Overview
The AD8601ARTZ-R2 is a single-channel, rail-to-rail input and output, precision CMOS operational amplifier produced by Analog Devices Inc. This amplifier is part of the AD8601/AD8602/AD8604 family and is known for its low offset voltage, low supply current, and wide bandwidth. It operates on a single supply voltage ranging from 2.7 V to 5.5 V, making it suitable for a variety of applications, including battery-powered instrumentation and automotive systems. The AD8601ARTZ-R2 features a patented trimming technique that enhances its performance without the need for laser trimming.
Key Specifications
| Parameter | Conditions | Min | Typ | Max | Unit |
|---|---|---|---|---|---|
| Offset Voltage (VOS) | 0 V ≤ VCM ≤ 5 V | 80 | 500 | 1300 | µV |
| Input Bias Current (IB) | -40°C ≤ TA ≤ +125°C | 0.2 | 60 | 200 | pA |
| Input Offset Current (IOS) | -40°C ≤ TA ≤ +125°C | 0.1 | 30 | 100 | pA |
| Common-Mode Rejection Ratio (CMRR) | VCM = 0 V to 5 V | 74 | 89 | dB | |
| Slew Rate (SR) | RL = 2 kΩ | 5.2 | 6 | V/µs | |
| Supply Current/Amplifier (ISY) | VO = 0 V, -40°C ≤ TA ≤ +125°C | 680 | 1000 | 1500 | µA |
| Gain Bandwidth Product (GBP) | 8.4 | MHz | |||
| Phase Margin (Φo) | 55 | Degrees | |||
| Voltage Noise Density (en) | f = 1 kHz | 33 | nV/√Hz |
Key Features
- Rail-to-Rail Input and Output: The AD8601ARTZ-R2 can operate with input and output signals that range from the negative to the positive supply rail, enhancing its versatility in various applications.

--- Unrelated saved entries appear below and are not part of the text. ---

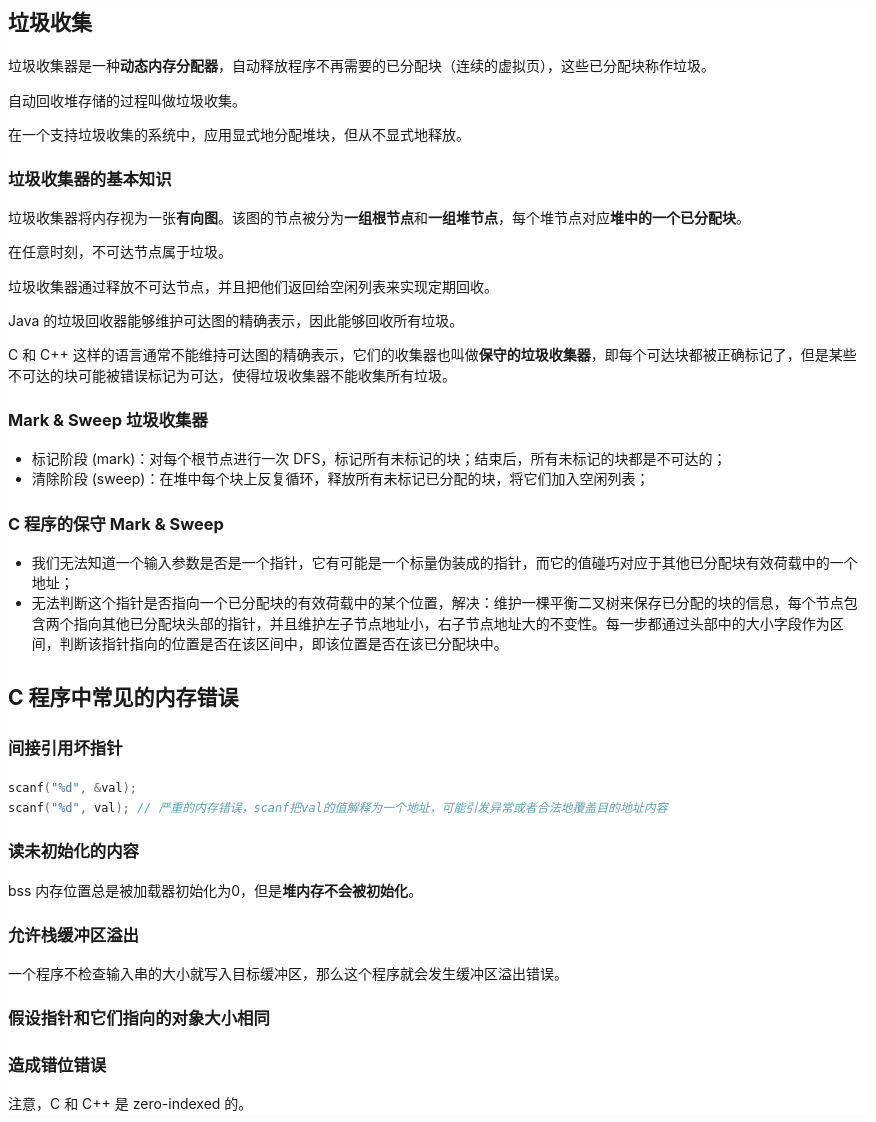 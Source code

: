 ## 垃圾收集

垃圾收集器是一种**动态内存分配器**，自动释放程序不再需要的已分配块（连续的虚拟页），这些已分配块称作垃圾。

自动回收堆存储的过程叫做垃圾收集。

在一个支持垃圾收集的系统中，应用显式地分配堆块，但从不显式地释放。

### 垃圾收集器的基本知识

垃圾收集器将内存视为一张**有向图**。该图的节点被分为**一组根节点**和**一组堆节点**，每个堆节点对应**堆中的一个已分配块**。

在任意时刻，不可达节点属于垃圾。

垃圾收集器通过释放不可达节点，并且把他们返回给空闲列表来实现定期回收。

Java 的垃圾回收器能够维护可达图的精确表示，因此能够回收所有垃圾。

C 和 C++ 这样的语言通常不能维持可达图的精确表示，它们的收集器也叫做**保守的垃圾收集器**，即每个可达块都被正确标记了，但是某些不可达的块可能被错误标记为可达，使得垃圾收集器不能收集所有垃圾。

### Mark & Sweep 垃圾收集器

- 标记阶段 (mark)：对每个根节点进行一次 DFS，标记所有未标记的块；结束后，所有未标记的块都是不可达的；
- 清除阶段 (sweep)：在堆中每个块上反复循环，释放所有未标记已分配的块，将它们加入空闲列表；

### C 程序的保守 Mark & Sweep

- 我们无法知道一个输入参数是否是一个指针，它有可能是一个标量伪装成的指针，而它的值碰巧对应于其他已分配块有效荷载中的一个地址；
- 无法判断这个指针是否指向一个已分配块的有效荷载中的某个位置，解决：维护一棵平衡二叉树来保存已分配的块的信息，每个节点包含两个指向其他已分配块头部的指针，并且维护左子节点地址小，右子节点地址大的不变性。每一步都通过头部中的大小字段作为区间，判断该指针指向的位置是否在该区间中，即该位置是否在该已分配块中。

## C 程序中常见的内存错误

### 间接引用坏指针

```c
scanf("%d", &val);
scanf("%d", val); // 严重的内存错误，scanf把val的值解释为一个地址，可能引发异常或者合法地覆盖目的地址内容
```

### 读未初始化的内容

bss 内存位置总是被加载器初始化为0，但是**堆内存不会被初始化**。

### 允许栈缓冲区溢出

一个程序不检查输入串的大小就写入目标缓冲区，那么这个程序就会发生缓冲区溢出错误。

### 假设指针和它们指向的对象大小相同

### 造成错位错误

注意，C 和 C++ 是 zero-indexed 的。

- Low Offset Voltage: With a maximum offset voltage of 500 µV, this amplifier ensures high precision and accuracy in signal amplification.

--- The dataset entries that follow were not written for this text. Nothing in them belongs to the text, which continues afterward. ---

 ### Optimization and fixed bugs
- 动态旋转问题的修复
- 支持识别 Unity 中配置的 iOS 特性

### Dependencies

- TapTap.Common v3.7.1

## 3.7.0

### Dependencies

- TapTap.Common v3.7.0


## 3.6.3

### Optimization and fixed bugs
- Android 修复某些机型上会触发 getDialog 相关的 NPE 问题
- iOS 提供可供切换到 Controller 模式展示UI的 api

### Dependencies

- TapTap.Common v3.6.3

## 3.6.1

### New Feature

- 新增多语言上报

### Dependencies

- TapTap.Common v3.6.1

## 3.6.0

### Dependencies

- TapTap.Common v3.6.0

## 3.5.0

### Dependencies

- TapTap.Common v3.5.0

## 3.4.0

- Low Supply Current: The amplifier consumes a low supply current of 750 µA per amplifier, making it suitable for battery-powered devices.

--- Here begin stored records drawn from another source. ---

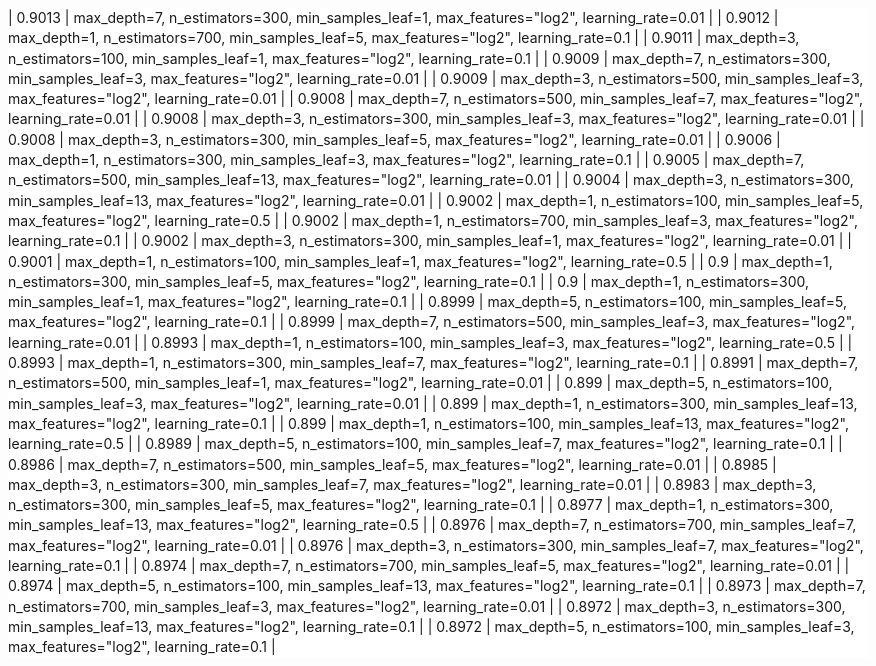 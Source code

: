 |                0.9013 | max_depth=7, n_estimators=300, min_samples_leaf=1, max_features="log2", learning_rate=0.01  |
|                0.9012 | max_depth=1, n_estimators=700, min_samples_leaf=5, max_features="log2", learning_rate=0.1   |
|                0.9011 | max_depth=3, n_estimators=100, min_samples_leaf=1, max_features="log2", learning_rate=0.1   |
|                0.9009 | max_depth=7, n_estimators=300, min_samples_leaf=3, max_features="log2", learning_rate=0.01  |
|                0.9009 | max_depth=3, n_estimators=500, min_samples_leaf=3, max_features="log2", learning_rate=0.01  |
|                0.9008 | max_depth=7, n_estimators=500, min_samples_leaf=7, max_features="log2", learning_rate=0.01  |
|                0.9008 | max_depth=3, n_estimators=300, min_samples_leaf=3, max_features="log2", learning_rate=0.01  |
|                0.9008 | max_depth=3, n_estimators=300, min_samples_leaf=5, max_features="log2", learning_rate=0.01  |
|                0.9006 | max_depth=1, n_estimators=300, min_samples_leaf=3, max_features="log2", learning_rate=0.1   |
|                0.9005 | max_depth=7, n_estimators=500, min_samples_leaf=13, max_features="log2", learning_rate=0.01 |
|                0.9004 | max_depth=3, n_estimators=300, min_samples_leaf=13, max_features="log2", learning_rate=0.01 |
|                0.9002 | max_depth=1, n_estimators=100, min_samples_leaf=5, max_features="log2", learning_rate=0.5   |
|                0.9002 | max_depth=1, n_estimators=700, min_samples_leaf=3, max_features="log2", learning_rate=0.1   |
|                0.9002 | max_depth=3, n_estimators=300, min_samples_leaf=1, max_features="log2", learning_rate=0.01  |
|                0.9001 | max_depth=1, n_estimators=100, min_samples_leaf=1, max_features="log2", learning_rate=0.5   |
|                0.9    | max_depth=1, n_estimators=300, min_samples_leaf=5, max_features="log2", learning_rate=0.1   |
|                0.9    | max_depth=1, n_estimators=300, min_samples_leaf=1, max_features="log2", learning_rate=0.1   |
|                0.8999 | max_depth=5, n_estimators=100, min_samples_leaf=5, max_features="log2", learning_rate=0.1   |
|                0.8999 | max_depth=7, n_estimators=500, min_samples_leaf=3, max_features="log2", learning_rate=0.01  |
|                0.8993 | max_depth=1, n_estimators=100, min_samples_leaf=3, max_features="log2", learning_rate=0.5   |
|                0.8993 | max_depth=1, n_estimators=300, min_samples_leaf=7, max_features="log2", learning_rate=0.1   |
|                0.8991 | max_depth=7, n_estimators=500, min_samples_leaf=1, max_features="log2", learning_rate=0.01  |
|                0.899  | max_depth=5, n_estimators=100, min_samples_leaf=3, max_features="log2", learning_rate=0.01  |
|                0.899  | max_depth=1, n_estimators=300, min_samples_leaf=13, max_features="log2", learning_rate=0.1  |
|                0.899  | max_depth=1, n_estimators=100, min_samples_leaf=13, max_features="log2", learning_rate=0.5  |
|                0.8989 | max_depth=5, n_estimators=100, min_samples_leaf=7, max_features="log2", learning_rate=0.1   |
|                0.8986 | max_depth=7, n_estimators=500, min_samples_leaf=5, max_features="log2", learning_rate=0.01  |
|                0.8985 | max_depth=3, n_estimators=300, min_samples_leaf=7, max_features="log2", learning_rate=0.01  |
|                0.8983 | max_depth=3, n_estimators=300, min_samples_leaf=5, max_features="log2", learning_rate=0.1   |
|                0.8977 | max_depth=1, n_estimators=300, min_samples_leaf=13, max_features="log2", learning_rate=0.5  |
|                0.8976 | max_depth=7, n_estimators=700, min_samples_leaf=7, max_features="log2", learning_rate=0.01  |
|                0.8976 | max_depth=3, n_estimators=300, min_samples_leaf=7, max_features="log2", learning_rate=0.1   |
|                0.8974 | max_depth=7, n_estimators=700, min_samples_leaf=5, max_features="log2", learning_rate=0.01  |
|                0.8974 | max_depth=5, n_estimators=100, min_samples_leaf=13, max_features="log2", learning_rate=0.1  |
|                0.8973 | max_depth=7, n_estimators=700, min_samples_leaf=3, max_features="log2", learning_rate=0.01  |
|                0.8972 | max_depth=3, n_estimators=300, min_samples_leaf=13, max_features="log2", learning_rate=0.1  |
|                0.8972 | max_depth=5, n_estimators=100, min_samples_leaf=3, max_features="log2", learning_rate=0.1   |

- Wide Bandwidth: It features a bandwidth of 8.4 MHz and a slew rate of up to 6 V/µs, ensuring fast and accurate signal processing.
- No Phase Reversal: The amplifier does not exhibit phase reversal, which is crucial for maintaining signal integrity.
- Low Distortion: The AD8601ARTZ-R2 has low distortion characteristics, making it ideal for audio and other high-fidelity applications.
Applications
- Current Sensing: Suitable for current sensing applications due to its high precision and low offset voltage.
- Barcode Scanners: Used in barcode scanners for accurate signal processing.
- PA Controls: Employed in power amplifier controls for precise gain adjustment.
- Battery-Powered Instrumentation: Ideal for battery-powered devices due to its low power consumption.
- Multipole Filters: Used in filter circuits to enhance signal quality.
- Sensors and ASIC Input/Output Amplifiers: Utilized in sensor applications and as input/output amplifiers for Application-Specific Integrated Circuits (ASICs).
- Audio Applications: Suitable for audio circuits requiring high fidelity and low distortion.
Q & A
- What is the operating voltage range of the AD8601ARTZ-R2?
The AD8601ARTZ-R2 operates on a single supply voltage ranging from 2.7 V to 5.5 V.
- What is the maximum offset voltage of the AD8601ARTZ-R2?
The maximum offset voltage is 500 µV.
- What is the typical supply current per amplifier for the AD8601ARTZ-R2?
The typical supply current per amplifier is 750 µA.
- What is the bandwidth of the AD8601ARTZ-R2?
The bandwidth is 8.4 MHz.
- Does the AD8601ARTZ-R2 exhibit phase reversal?
No, the AD8601ARTZ-R2 does not exhibit phase reversal.
- What is the slew rate of the AD8601ARTZ-R2?
The slew rate is up to 6 V/µs.
- What are some common applications of the AD8601ARTZ-R2?
Common applications include current sensing, barcode scanners, PA controls, battery-powered instrumentation, multipole filters, sensors, ASIC input/output amplifiers, and audio applications.
- What is the package style of the AD8601ARTZ-R2?
The package style is SMALL OUTLINE, LOW PROFILE, SHRINK PITCH (SOT-23-5).
- Is the AD8601ARTZ-R2 qualified for automotive applications?
Yes, the AD8601ARTZ-R2 is qualified for automotive applications.
- What is the typical voltage noise density of the AD8601ARTZ-R2 at 1 kHz?
The typical voltage noise density at 1 kHz is 33 nV/√Hz.